EXERCISE DIRECTIONS:
Images are to be excluded from the copy, and the records below reproduced word for word.
--- RECORDED INFORMATION ---
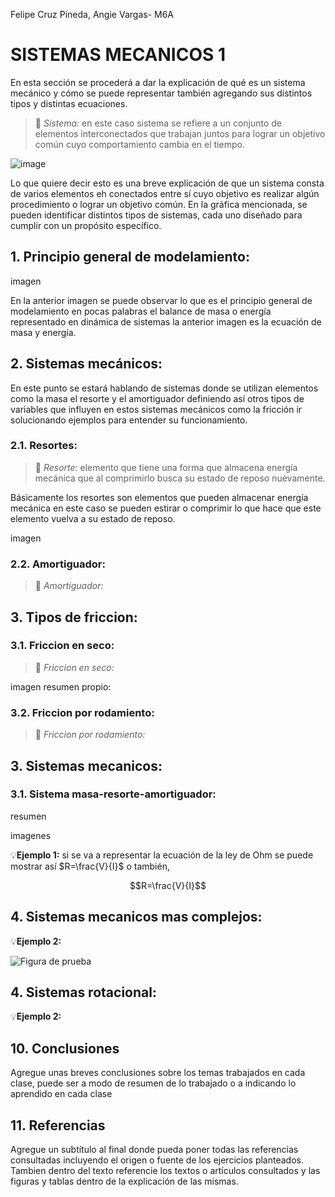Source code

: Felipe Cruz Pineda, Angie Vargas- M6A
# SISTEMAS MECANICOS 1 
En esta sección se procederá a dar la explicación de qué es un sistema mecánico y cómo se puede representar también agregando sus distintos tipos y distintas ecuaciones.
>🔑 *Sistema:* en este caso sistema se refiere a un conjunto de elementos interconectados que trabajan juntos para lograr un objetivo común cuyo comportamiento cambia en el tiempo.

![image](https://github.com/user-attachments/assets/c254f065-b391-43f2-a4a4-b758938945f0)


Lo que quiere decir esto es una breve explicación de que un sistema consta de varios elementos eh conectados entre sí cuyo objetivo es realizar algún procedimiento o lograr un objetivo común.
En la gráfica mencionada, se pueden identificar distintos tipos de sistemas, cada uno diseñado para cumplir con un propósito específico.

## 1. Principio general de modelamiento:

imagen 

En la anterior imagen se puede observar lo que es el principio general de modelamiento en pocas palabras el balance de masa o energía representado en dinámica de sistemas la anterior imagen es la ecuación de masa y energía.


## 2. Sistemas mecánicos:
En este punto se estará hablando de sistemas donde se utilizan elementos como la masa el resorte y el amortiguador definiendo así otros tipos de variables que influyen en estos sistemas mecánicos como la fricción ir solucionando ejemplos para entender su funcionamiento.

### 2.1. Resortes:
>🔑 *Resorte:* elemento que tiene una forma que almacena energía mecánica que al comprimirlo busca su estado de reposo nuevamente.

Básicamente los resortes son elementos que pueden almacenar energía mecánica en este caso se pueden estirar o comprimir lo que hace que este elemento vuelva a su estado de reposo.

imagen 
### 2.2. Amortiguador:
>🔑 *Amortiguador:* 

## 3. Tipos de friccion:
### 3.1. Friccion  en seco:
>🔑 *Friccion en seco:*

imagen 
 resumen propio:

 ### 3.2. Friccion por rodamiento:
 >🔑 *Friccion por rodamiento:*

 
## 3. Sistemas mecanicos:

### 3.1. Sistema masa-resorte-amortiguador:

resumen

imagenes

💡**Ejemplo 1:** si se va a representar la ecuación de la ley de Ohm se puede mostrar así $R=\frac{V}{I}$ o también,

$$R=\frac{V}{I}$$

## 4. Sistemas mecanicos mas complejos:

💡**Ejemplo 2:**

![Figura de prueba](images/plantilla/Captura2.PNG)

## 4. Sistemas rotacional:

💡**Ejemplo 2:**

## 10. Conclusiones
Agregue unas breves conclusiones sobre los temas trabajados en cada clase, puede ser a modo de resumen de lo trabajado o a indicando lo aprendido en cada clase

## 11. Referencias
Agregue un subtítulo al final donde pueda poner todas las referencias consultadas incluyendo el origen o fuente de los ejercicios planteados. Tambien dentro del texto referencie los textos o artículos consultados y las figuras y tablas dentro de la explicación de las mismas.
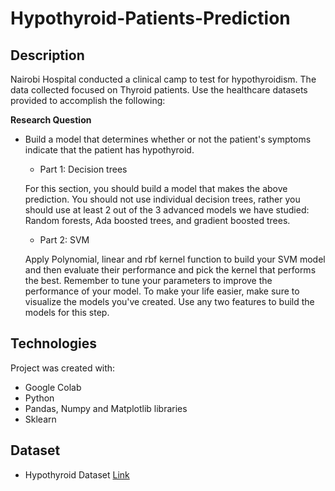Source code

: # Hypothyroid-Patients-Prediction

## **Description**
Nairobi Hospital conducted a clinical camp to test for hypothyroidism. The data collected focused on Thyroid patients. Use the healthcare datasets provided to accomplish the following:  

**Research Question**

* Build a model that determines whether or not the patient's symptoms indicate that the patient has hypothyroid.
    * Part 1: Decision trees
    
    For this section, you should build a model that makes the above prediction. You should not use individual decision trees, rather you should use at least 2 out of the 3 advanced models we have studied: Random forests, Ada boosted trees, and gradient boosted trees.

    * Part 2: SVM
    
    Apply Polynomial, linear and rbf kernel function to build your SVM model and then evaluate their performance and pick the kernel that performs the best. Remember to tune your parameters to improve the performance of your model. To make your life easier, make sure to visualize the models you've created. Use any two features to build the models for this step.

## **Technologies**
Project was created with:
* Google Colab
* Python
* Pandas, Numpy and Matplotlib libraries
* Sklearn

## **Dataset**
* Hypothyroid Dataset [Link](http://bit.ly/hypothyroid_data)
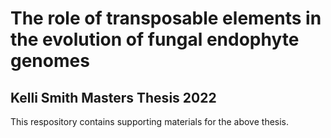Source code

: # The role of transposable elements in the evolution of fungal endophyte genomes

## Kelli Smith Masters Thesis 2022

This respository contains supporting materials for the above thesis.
---
YOUR RESPONSE:
Source code

: Felipe Cruz Pineda, Angie Vargas- M6A
# SISTEMAS MECANICOS 1 
En esta sección se procederá a dar la explicación de qué es un sistema mecánico y cómo se puede representar también agregando sus distintos tipos y distintas ecuaciones.
>🔑 *Sistema:* en este caso sistema se refiere a un conjunto de elementos interconectados que trabajan juntos para lograr un objetivo común cuyo comportamiento cambia en el tiempo.

![image](https://github.com/user-attachments/assets/c254f065-b391-43f2-a4a4-b758938945f0)


Lo que quiere decir esto es una breve explicación de que un sistema consta de varios elementos eh conectados entre sí cuyo objetivo es realizar algún procedimiento o lograr un objetivo común.
En la gráfica mencionada, se pueden identificar distintos tipos de sistemas, cada uno diseñado para cumplir con un propósito específico.

## 1. Principio general de modelamiento:

imagen 

En la anterior imagen se puede observar lo que es el principio general de modelamiento en pocas palabras el balance de masa o energía representado en dinámica de sistemas la anterior imagen es la ecuación de masa y energía.


## 2. Sistemas mecánicos:
En este punto se estará hablando de sistemas donde se utilizan elementos como la masa el resorte y el amortiguador definiendo así otros tipos de variables que influyen en estos sistemas mecánicos como la fricción ir solucionando ejemplos para entender su funcionamiento.

### 2.1. Resortes:
>🔑 *Resorte:* elemento que tiene una forma que almacena energía mecánica que al comprimirlo busca su estado de reposo nuevamente.

Básicamente los resortes son elementos que pueden almacenar energía mecánica en este caso se pueden estirar o comprimir lo que hace que este elemento vuelva a su estado de reposo.

imagen 
### 2.2. Amortiguador:
>🔑 *Amortiguador:* 

## 3. Tipos de friccion:
### 3.1. Friccion  en seco:
>🔑 *Friccion en seco:*

imagen 
 resumen propio:

 ### 3.2. Friccion por rodamiento:
 >🔑 *Friccion por rodamiento:*

 
## 3. Sistemas mecanicos:

### 3.1. Sistema masa-resorte-amortiguador:

resumen

imagenes

💡**Ejemplo 1:** si se va a representar la ecuación de la ley de Ohm se puede mostrar así $R=\frac{V}{I}$ o también,

$$R=\frac{V}{I}$$

## 4. Sistemas mecanicos mas complejos:

💡**Ejemplo 2:**

![Figura de prueba](images/plantilla/Captura2.PNG)

## 4. Sistemas rotacional:

💡**Ejemplo 2:**

## 10. Conclusiones
Agregue unas breves conclusiones sobre los temas trabajados en cada clase, puede ser a modo de resumen de lo trabajado o a indicando lo aprendido en cada clase

## 11. Referencias
Agregue un subtítulo al final donde pueda poner todas las referencias consultadas incluyendo el origen o fuente de los ejercicios planteados. Tambien dentro del texto referencie los textos o artículos consultados y las figuras y tablas dentro de la explicación de las mismas.
Source code

: # Hypothyroid-Patients-Prediction

## **Description**
Nairobi Hospital conducted a clinical camp to test for hypothyroidism. The data collected focused on Thyroid patients. Use the healthcare datasets provided to accomplish the following:  

**Research Question**

* Build a model that determines whether or not the patient's symptoms indicate that the patient has hypothyroid.
    * Part 1: Decision trees
    
    For this section, you should build a model that makes the above prediction. You should not use individual decision trees, rather you should use at least 2 out of the 3 advanced models we have studied: Random forests, Ada boosted trees, and gradient boosted trees.

    * Part 2: SVM
    
    Apply Polynomial, linear and rbf kernel function to build your SVM model and then evaluate their performance and pick the kernel that performs the best. Remember to tune your parameters to improve the performance of your model. To make your life easier, make sure to visualize the models you've created. Use any two features to build the models for this step.

## **Technologies**
Project was created with:
* Google Colab
* Python
* Pandas, Numpy and Matplotlib libraries
* Sklearn

## **Dataset**
* Hypothyroid Dataset [Link](http://bit.ly/hypothyroid_data)
Source code

: # The role of transposable elements in the evolution of fungal endophyte genomes

## Kelli Smith Masters Thesis 2022

This respository contains supporting materials for the above thesis.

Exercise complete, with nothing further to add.